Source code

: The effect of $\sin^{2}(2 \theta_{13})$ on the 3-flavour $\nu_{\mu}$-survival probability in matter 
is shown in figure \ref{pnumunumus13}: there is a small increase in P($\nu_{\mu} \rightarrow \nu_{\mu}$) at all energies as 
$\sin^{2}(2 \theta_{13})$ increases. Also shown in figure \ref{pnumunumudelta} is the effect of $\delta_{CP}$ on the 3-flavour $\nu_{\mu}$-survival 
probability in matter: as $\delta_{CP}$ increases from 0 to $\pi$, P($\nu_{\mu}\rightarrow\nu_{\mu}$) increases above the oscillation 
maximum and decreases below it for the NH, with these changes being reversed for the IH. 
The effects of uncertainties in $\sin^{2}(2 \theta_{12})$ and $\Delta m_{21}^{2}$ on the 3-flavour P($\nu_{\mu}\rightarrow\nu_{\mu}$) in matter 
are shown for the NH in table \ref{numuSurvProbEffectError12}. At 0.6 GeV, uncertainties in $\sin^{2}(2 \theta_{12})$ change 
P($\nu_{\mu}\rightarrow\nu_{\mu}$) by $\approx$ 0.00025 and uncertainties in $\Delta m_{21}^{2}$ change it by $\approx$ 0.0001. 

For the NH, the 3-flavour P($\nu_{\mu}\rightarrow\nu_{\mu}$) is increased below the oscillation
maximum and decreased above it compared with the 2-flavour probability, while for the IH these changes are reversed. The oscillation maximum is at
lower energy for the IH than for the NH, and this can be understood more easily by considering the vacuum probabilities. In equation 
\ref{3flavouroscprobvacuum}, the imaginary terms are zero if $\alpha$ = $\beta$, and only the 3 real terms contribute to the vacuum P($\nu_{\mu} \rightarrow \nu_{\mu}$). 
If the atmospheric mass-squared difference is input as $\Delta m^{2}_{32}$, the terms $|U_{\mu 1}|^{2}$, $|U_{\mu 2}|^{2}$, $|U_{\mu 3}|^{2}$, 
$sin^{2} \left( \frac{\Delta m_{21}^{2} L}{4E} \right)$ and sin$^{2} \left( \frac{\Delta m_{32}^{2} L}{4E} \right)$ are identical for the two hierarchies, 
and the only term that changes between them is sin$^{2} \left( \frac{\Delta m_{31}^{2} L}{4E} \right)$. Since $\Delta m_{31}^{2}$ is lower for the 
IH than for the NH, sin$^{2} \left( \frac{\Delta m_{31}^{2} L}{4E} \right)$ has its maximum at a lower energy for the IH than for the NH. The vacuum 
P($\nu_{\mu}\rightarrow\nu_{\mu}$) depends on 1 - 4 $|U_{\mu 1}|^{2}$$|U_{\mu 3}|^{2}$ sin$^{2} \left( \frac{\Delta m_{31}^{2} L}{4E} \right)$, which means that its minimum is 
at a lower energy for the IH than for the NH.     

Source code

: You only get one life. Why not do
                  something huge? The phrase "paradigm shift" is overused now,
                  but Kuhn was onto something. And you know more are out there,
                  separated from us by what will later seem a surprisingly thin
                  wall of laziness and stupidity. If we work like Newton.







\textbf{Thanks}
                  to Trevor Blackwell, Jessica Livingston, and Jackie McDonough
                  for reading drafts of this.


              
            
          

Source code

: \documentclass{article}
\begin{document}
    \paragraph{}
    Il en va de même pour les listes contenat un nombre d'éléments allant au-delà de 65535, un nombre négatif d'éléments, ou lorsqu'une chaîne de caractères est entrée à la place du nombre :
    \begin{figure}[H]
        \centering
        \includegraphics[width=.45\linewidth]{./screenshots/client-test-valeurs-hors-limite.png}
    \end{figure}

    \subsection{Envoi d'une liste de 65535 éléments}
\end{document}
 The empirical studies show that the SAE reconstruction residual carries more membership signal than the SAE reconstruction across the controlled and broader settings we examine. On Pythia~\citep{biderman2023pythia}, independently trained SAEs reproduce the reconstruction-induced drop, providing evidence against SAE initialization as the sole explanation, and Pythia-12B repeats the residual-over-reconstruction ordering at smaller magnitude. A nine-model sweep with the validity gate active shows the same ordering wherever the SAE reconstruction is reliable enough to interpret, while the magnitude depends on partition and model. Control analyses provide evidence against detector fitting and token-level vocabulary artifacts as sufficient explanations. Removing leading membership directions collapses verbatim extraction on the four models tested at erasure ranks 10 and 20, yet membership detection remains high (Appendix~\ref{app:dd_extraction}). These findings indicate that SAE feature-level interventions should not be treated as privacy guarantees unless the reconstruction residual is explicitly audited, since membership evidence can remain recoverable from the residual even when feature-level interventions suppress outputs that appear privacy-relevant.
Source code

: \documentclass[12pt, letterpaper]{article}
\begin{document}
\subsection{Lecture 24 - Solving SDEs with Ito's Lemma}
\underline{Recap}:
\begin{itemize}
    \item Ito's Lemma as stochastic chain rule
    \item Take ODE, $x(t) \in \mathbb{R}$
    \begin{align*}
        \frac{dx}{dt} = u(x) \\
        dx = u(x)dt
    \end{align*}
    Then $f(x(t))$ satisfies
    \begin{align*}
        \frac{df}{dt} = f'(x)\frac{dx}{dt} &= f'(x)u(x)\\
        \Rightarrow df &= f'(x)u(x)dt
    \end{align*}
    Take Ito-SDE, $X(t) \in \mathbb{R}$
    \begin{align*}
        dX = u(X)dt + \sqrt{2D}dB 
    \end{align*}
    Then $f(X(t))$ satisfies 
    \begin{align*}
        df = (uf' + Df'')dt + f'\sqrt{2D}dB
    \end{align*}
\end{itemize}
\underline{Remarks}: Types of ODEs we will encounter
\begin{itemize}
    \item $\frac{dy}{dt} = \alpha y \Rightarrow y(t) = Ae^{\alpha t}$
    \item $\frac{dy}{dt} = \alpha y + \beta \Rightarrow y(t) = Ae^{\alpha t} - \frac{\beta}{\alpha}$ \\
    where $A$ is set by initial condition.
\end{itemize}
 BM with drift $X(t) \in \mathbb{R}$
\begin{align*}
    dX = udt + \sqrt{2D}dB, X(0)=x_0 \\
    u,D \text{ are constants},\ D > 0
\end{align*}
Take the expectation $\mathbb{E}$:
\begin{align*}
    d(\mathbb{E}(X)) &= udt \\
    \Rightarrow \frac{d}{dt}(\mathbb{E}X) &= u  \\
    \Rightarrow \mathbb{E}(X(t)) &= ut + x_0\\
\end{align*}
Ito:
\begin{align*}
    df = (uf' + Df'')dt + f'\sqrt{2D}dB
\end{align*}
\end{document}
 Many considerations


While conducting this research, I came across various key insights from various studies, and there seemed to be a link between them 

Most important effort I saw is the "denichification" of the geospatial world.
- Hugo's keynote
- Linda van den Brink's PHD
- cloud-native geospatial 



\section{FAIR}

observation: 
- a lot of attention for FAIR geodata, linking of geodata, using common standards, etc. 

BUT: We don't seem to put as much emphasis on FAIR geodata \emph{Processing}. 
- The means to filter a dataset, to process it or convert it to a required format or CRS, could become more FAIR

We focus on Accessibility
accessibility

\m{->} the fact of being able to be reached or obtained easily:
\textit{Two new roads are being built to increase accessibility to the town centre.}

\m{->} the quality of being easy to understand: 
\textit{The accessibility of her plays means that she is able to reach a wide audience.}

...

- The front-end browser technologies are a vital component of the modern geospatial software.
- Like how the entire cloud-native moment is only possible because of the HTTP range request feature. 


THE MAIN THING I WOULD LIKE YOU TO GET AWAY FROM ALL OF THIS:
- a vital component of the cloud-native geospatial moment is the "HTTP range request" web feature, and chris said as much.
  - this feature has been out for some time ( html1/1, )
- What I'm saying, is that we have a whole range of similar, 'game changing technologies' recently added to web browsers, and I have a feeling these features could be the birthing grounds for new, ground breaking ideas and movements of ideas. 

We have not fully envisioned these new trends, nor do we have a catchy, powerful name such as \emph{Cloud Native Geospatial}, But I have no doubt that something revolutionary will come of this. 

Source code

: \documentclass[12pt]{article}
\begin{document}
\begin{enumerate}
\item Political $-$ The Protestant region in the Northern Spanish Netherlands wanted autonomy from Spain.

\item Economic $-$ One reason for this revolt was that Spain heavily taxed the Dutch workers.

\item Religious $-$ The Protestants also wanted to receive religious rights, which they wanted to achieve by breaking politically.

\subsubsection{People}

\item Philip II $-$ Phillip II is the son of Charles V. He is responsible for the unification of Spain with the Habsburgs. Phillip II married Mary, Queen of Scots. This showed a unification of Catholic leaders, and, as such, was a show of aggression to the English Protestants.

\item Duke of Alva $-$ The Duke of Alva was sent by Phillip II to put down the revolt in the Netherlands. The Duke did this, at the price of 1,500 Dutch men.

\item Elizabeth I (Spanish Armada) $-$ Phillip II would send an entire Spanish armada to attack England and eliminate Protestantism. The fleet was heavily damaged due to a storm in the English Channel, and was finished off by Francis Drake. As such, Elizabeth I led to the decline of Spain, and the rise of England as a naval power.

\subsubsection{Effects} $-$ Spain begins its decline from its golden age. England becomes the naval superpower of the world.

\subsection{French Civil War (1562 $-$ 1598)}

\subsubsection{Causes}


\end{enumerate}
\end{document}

# # # # # # #

| PROBLEM TO SOLVE |
Word for word, quote the lines of the material from the first line through the line with "by $\approx$ 0.0001.", both ends included.

| PROBLEM SOLUTION |
Source code

: The effect of $\sin^{2}(2 \theta_{13})$ on the 3-flavour $\nu_{\mu}$-survival probability in matter 
is shown in figure \ref{pnumunumus13}: there is a small increase in P($\nu_{\mu} \rightarrow \nu_{\mu}$) at all energies as 
$\sin^{2}(2 \theta_{13})$ increases. Also shown in figure \ref{pnumunumudelta} is the effect of $\delta_{CP}$ on the 3-flavour $\nu_{\mu}$-survival 
probability in matter: as $\delta_{CP}$ increases from 0 to $\pi$, P($\nu_{\mu}\rightarrow\nu_{\mu}$) increases above the oscillation 
maximum and decreases below it for the NH, with these changes being reversed for the IH. 
The effects of uncertainties in $\sin^{2}(2 \theta_{12})$ and $\Delta m_{21}^{2}$ on the 3-flavour P($\nu_{\mu}\rightarrow\nu_{\mu}$) in matter 
are shown for the NH in table \ref{numuSurvProbEffectError12}. At 0.6 GeV, uncertainties in $\sin^{2}(2 \theta_{12})$ change 
P($\nu_{\mu}\rightarrow\nu_{\mu}$) by $\approx$ 0.00025 and uncertainties in $\Delta m_{21}^{2}$ change it by $\approx$ 0.0001. 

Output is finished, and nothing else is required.